We might indeed have folks around us who are racist, but culturally we do not generally tolerate it, but instead denounce such lunatics. What Mr Fisk highlights is something quite different, a socially acceptable form of racism that results in some quite appalling human rights abuses … he writes …
How well I recall the Sri Lankan girl who turned up in Commodore Street at the height of the Israeli siege and shelling of West Beirut in 1982, pleading for help and protection. Like tens of thousands of other domestic workers from the sub-continent, her passport had been taken from her the moment she began her work as a domestic “slave” in the city; and her employers had then fled abroad to safety – taking the girl’s passport with them so she could not leave herself. She was rescued by a hotel proprietor when he discovered that local taxi drivers were offering her a “bed” in their vehicles in return for sex.
Everyone who lives in Lebanon or Jordan or Egypt or Syria, for that matter, or – especially – the Gulf, is well aware of this outrage, albeit cloaked in a pious silence by the politicians and prelates and businessmen of these societies.

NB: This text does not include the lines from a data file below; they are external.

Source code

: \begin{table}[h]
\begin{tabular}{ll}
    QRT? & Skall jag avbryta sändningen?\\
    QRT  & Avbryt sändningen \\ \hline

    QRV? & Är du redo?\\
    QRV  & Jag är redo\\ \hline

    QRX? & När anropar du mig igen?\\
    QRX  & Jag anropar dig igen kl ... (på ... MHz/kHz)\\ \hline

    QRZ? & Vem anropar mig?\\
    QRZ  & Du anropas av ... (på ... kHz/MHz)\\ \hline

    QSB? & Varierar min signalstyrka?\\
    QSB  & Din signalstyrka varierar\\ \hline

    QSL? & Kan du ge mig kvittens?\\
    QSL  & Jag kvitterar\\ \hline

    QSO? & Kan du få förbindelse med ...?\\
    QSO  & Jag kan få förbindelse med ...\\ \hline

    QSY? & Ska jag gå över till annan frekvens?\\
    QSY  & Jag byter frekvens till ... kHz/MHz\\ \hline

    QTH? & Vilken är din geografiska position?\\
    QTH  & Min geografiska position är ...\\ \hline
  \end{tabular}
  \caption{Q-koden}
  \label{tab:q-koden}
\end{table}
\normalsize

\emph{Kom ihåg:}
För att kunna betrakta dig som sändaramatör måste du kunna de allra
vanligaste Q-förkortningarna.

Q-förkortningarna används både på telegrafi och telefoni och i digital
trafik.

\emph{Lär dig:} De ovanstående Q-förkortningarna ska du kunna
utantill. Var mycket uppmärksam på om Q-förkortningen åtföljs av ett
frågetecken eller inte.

This is not something he writes about from a distance. He is a writer who lives in the region and has seen all this at first hand …
In Cairo, I once remarked to the Egyptian hosts at a dinner on the awful scars on the face of the young woman serving food to us. I was ostracised for the rest of the meal and – thankfully – never invited again
This is not just a few folks being treated badly, there is an almost countless number of cases, it appears to be endemic to the culture, and often some truly tragic stuff comes to light …
Saudi Arabia long ago fell into the habit of chopping off the heads of migrant workers who were accused of assault or murder or drug-running, after trials that bore no relation to international justice. In 1993, for example, a Christian Filipino woman accused of killing her employer and his family was dragged into a public square in Dammam and forced to kneel on the ground where her executioner pulled her scarf from her head before decapitating her with a sword.
Then there was 19-year old Sithi Farouq, a Sri Lankan housemaid accused of killing her employer’s four-year-old daughter in 1994. She claimed her employer’s aunt had accidentally killed the girl. On 13 April, 1995, she was led from her prison cell in the United Arab Emirates to stand in a courtyard in a white abaya gown, crying uncontrollably, before a nine-man firing squad which shot her down. It was her 20th birthday. God’s mercy, enshrined in the first words of the Koran, could not be extended to her, it seems, in her hour of need.
Playing a, “They have a different culture” card does not justify any of this, abuse remains abuse in any cultural context. These human rights atrocities must be highlighted so that these cultures can be shamed into change, and perhaps also flagged up to foreign workers so that they can become aware of such abuses and encouraged to never ever go there.
Personally I am outraged by all this.